Issues of privilege in cross-border criminal investigations
Produced in partnership with Áine Kervick of Kingsley Napley and Will Hayes of Kingsley Napley

The following Corporate Crime practice note produced in partnership with Áine Kervick of Kingsley Napley and Will Hayes of Kingsley Napley provides comprehensive and up to date legal information covering:

  • Issues of privilege in cross-border criminal investigations
  • England and Wales
  • Europe
  • European Commission
  • USA
  • Definition of client
  • Waiver
  • Internal investigations
  • China
  • Hong Kong
  • More...

Issues of privilege in cross-border criminal investigations

The rules relating to privilege, disclosure and waiver can vary widely from one jurisdiction to another.

In recent years, we have seen international cooperation between enforcement agencies growing. This is evident in examples of deferred prosecution agreements (DPA) involving multiple jurisdictions and cooperation between the UK and other countries such as France and the USA. See Practice Note: DPAs in practice.

With multi-jurisdictional issues, it is important to seek advice on privilege from a lawyer from each jurisdiction involved to ensure that important material retains privilege and that the risks to the client are minimised. For example, disclosure of privileged material on the basis of a limited waiver in one jurisdiction may amount to a complete waiver of privilege over that material in another jurisdiction.

This Practice Note explains some of the issues relating to privilege which arise in cross-border investigations and the practical steps which should be taken to protect privilege.

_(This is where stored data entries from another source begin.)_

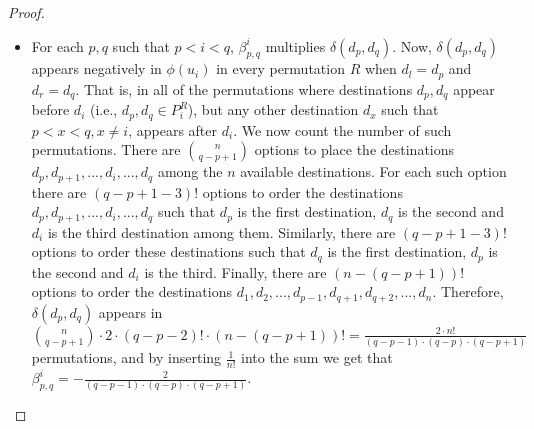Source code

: \documentclass[sigconf]{aamas}
\begin{document}
\begin{proof}
\begin{itemize}
\item For each $p,q$ such that $p<i<q$, $\beta_{p,q}^i$ multiplies $\delta(d_p,d_q)$. Now, 
$\delta(d_p,d_q)$ appears negatively in $\phi(u_i)$ in every permutation $R$ when $d_l=d_p$ and $d_r=d_q$. That is, in all of the permutations where destinations $d_p, d_q$ appear before $d_i$ (i.e., $d_p,d_q \in P^R_i$), but any other destination $d_x$ such that $p<x<q, x\neq i$, appears after $d_i$. We now count the number of such permutations. There are $\binom{n}{q-p+1}$ options to place the destinations $d_p,d_{p+1},...,d_i,...,d_q$ among the $n$ available destinations. For each such option there are $(q-p+1-3)!$ options to order the destinations $d_p,d_{p+1},...,d_i,...,d_q$ such that $d_p$ is the first destination, $d_q$ is the second and $d_i$ is the third destination among them. Similarly, there are $(q-p+1-3)!$ options to order these destinations such that $d_q$ is the first destination, $d_p$ is the second and $d_i$ is the third. Finally, there are $(n-(q-p+1))!$ options to order the destinations $d_1, d_2,...,d_{p-1},d_{q+1},d_{q+2},...,d_n$. Therefore, $\delta(d_p,d_q)$ appears in $\binom{n}{q-p+1} \cdot 2 \cdot (q-p-2)! \cdot (n-(q-p+1))! =\frac{2 \cdot n!}{(q-p-1)\cdot (q-p) \cdot (q-p+1)}$ permutations, and by inserting $\frac{1}{n!}$ into the sum we get that $\beta_{p,q}^i = -\frac{2}{(q-p-1)\cdot (q-p) \cdot (q-p+1)}$.
%
\end{itemize}
\end{proof}
\end{document}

For information on legal privilege and how to maintain privilege in criminal investigations, see Practice Notes: Legal Professional Privilege in criminal proceedings and Maintaining privilege during criminal investigations.

England and Wales

The courts in England and Wales have long recognised privilege as a fundamental right which cannot be swept aside lightly.

In England and Wales, the courts will assess the privileged status of communications under the law of England and Wales only.